Thomas Donlan‘s latest editorial commentary for Barron’s offers little comfort to those who tout the benefits of solar and wind power.

… [W]e have just heard again, for the umpteenth time in 45 years of Earth Days, that the U.S. and the world are on the verge of a “great transition,” as the eminent Lester Brown titled his latest book on the bright future of solar and wind energy. He still believes that these are renewable energy sources great enough to replace most fossil fuels real soon now.

Unfortunately, Brown’s record as a prognosticator doesn’t match his record as a fund-raiser, a prize winner, and a Cassandra. We think of just two of his 50 books: Running on Empty: The Future of the Automobile in an Oil-Short World, published in 1979, and Who Will Feed China? Wake-Up Call for a Small Planet, published in 1995.

Neither oil nor food is yet in short supply, but Brown continues to be cited as one of the world’s most influential thinkers.

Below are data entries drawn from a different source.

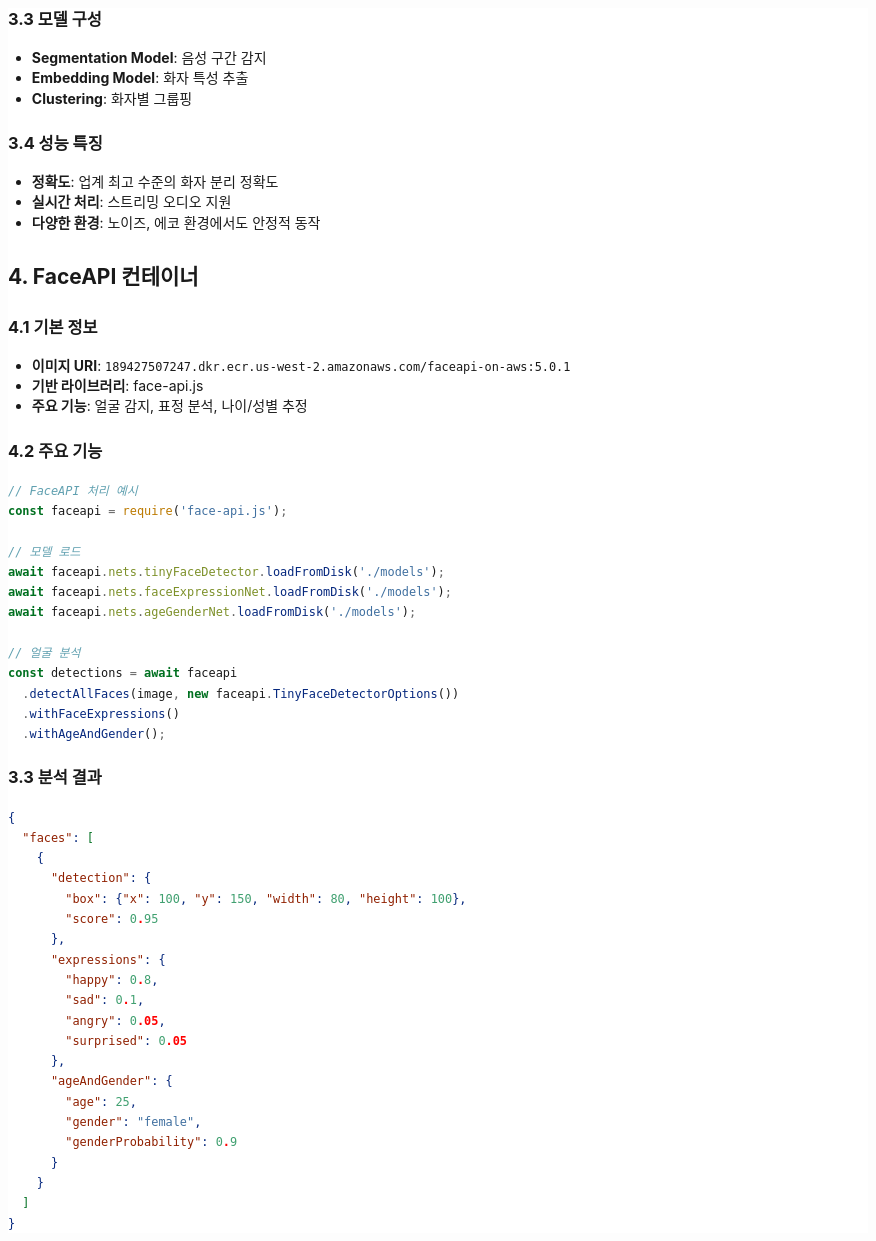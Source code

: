 ### 3.3 모델 구성
- **Segmentation Model**: 음성 구간 감지
- **Embedding Model**: 화자 특성 추출
- **Clustering**: 화자별 그룹핑

### 3.4 성능 특징
- **정확도**: 업계 최고 수준의 화자 분리 정확도
- **실시간 처리**: 스트리밍 오디오 지원
- **다양한 환경**: 노이즈, 에코 환경에서도 안정적 동작

## 4. FaceAPI 컨테이너

### 4.1 기본 정보
- **이미지 URI**: `189427507247.dkr.ecr.us-west-2.amazonaws.com/faceapi-on-aws:5.0.1`
- **기반 라이브러리**: face-api.js
- **주요 기능**: 얼굴 감지, 표정 분석, 나이/성별 추정

### 4.2 주요 기능
```javascript
// FaceAPI 처리 예시
const faceapi = require('face-api.js');

// 모델 로드
await faceapi.nets.tinyFaceDetector.loadFromDisk('./models');
await faceapi.nets.faceExpressionNet.loadFromDisk('./models');
await faceapi.nets.ageGenderNet.loadFromDisk('./models');

// 얼굴 분석
const detections = await faceapi
  .detectAllFaces(image, new faceapi.TinyFaceDetectorOptions())
  .withFaceExpressions()
  .withAgeAndGender();
```

### 3.3 분석 결과
```json
{
  "faces": [
    {
      "detection": {
        "box": {"x": 100, "y": 150, "width": 80, "height": 100},
        "score": 0.95
      },
      "expressions": {
        "happy": 0.8,
        "sad": 0.1,
        "angry": 0.05,
        "surprised": 0.05
      },
      "ageAndGender": {
        "age": 25,
        "gender": "female",
        "genderProbability": 0.9
      }
    }
  ]
}
```
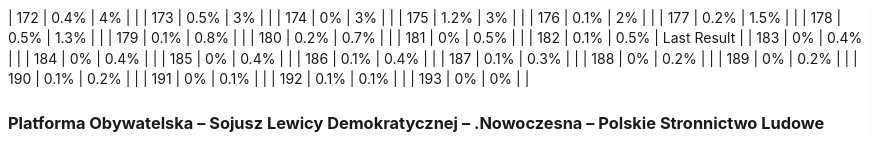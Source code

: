 | 172 | 0.4% | 4% |  |
| 173 | 0.5% | 3% |  |
| 174 | 0% | 3% |  |
| 175 | 1.2% | 3% |  |
| 176 | 0.1% | 2% |  |
| 177 | 0.2% | 1.5% |  |
| 178 | 0.5% | 1.3% |  |
| 179 | 0.1% | 0.8% |  |
| 180 | 0.2% | 0.7% |  |
| 181 | 0% | 0.5% |  |
| 182 | 0.1% | 0.5% | Last Result |
| 183 | 0% | 0.4% |  |
| 184 | 0% | 0.4% |  |
| 185 | 0% | 0.4% |  |
| 186 | 0.1% | 0.4% |  |
| 187 | 0.1% | 0.3% |  |
| 188 | 0% | 0.2% |  |
| 189 | 0% | 0.2% |  |
| 190 | 0.1% | 0.2% |  |
| 191 | 0% | 0.1% |  |
| 192 | 0.1% | 0.1% |  |
| 193 | 0% | 0% |  |

### Platforma Obywatelska – Sojusz Lewicy Demokratycznej – .Nowoczesna – Polskie Stronnictwo Ludowe
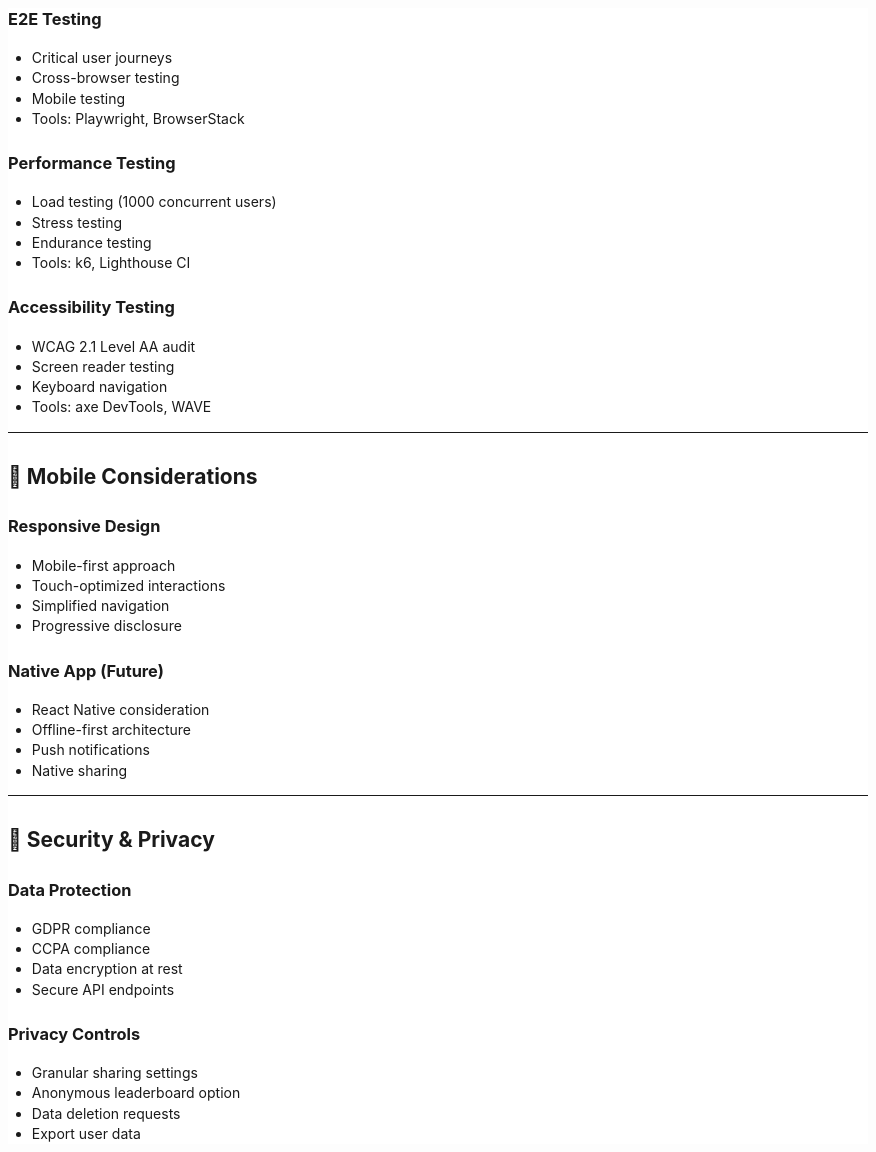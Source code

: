 ### E2E Testing
- Critical user journeys
- Cross-browser testing
- Mobile testing
- Tools: Playwright, BrowserStack

### Performance Testing
- Load testing (1000 concurrent users)
- Stress testing
- Endurance testing
- Tools: k6, Lighthouse CI

### Accessibility Testing
- WCAG 2.1 Level AA audit
- Screen reader testing
- Keyboard navigation
- Tools: axe DevTools, WAVE

---

## 📱 Mobile Considerations

### Responsive Design
- Mobile-first approach
- Touch-optimized interactions
- Simplified navigation
- Progressive disclosure

### Native App (Future)
- React Native consideration
- Offline-first architecture
- Push notifications
- Native sharing

---

## 🔐 Security & Privacy

### Data Protection
- GDPR compliance
- CCPA compliance
- Data encryption at rest
- Secure API endpoints

### Privacy Controls
- Granular sharing settings
- Anonymous leaderboard option
- Data deletion requests
- Export user data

He does deserve one prize (which we have just made up): the Paul Ehrlich prize for exceptional pessimism.

Solar and wind do have a future if the world adds one other source of energy—money supplied by governmental taxes and borrowing converted to subsidies for politically privileged technologies.

In the natural state, solar cells and windmills are still much more expensive than turbines powered by steam. With government intervention, solar cells and windmills will continue to spring up like green shoots, limited only by the imagination of presidents and lawmakers.

Whether the fuel is coal, oil, natural gas, or enriched uranium, the capital cost per kilowatt-hour of building central-station power plants in which steam is applied to turbines is still much less than the necessary cost of putting solar cells on millions of roofs.

Solar cells generate no kilowatts during the hours of darkness. Wind is less predictable. And engineers have not yet invented batteries able to store enough electricity cheaply enough to provide continuously reliable power, whether for a home or a city or a factory. Thus, solar and wind energy require backup production by fossil or nuclear fuel. That drives up the capital cost of supposedly clean power and adds the cost of fuel, as well. For the whole community of power consumers, it would be cheaper and more reliable not to build the solar and wind capacity at all.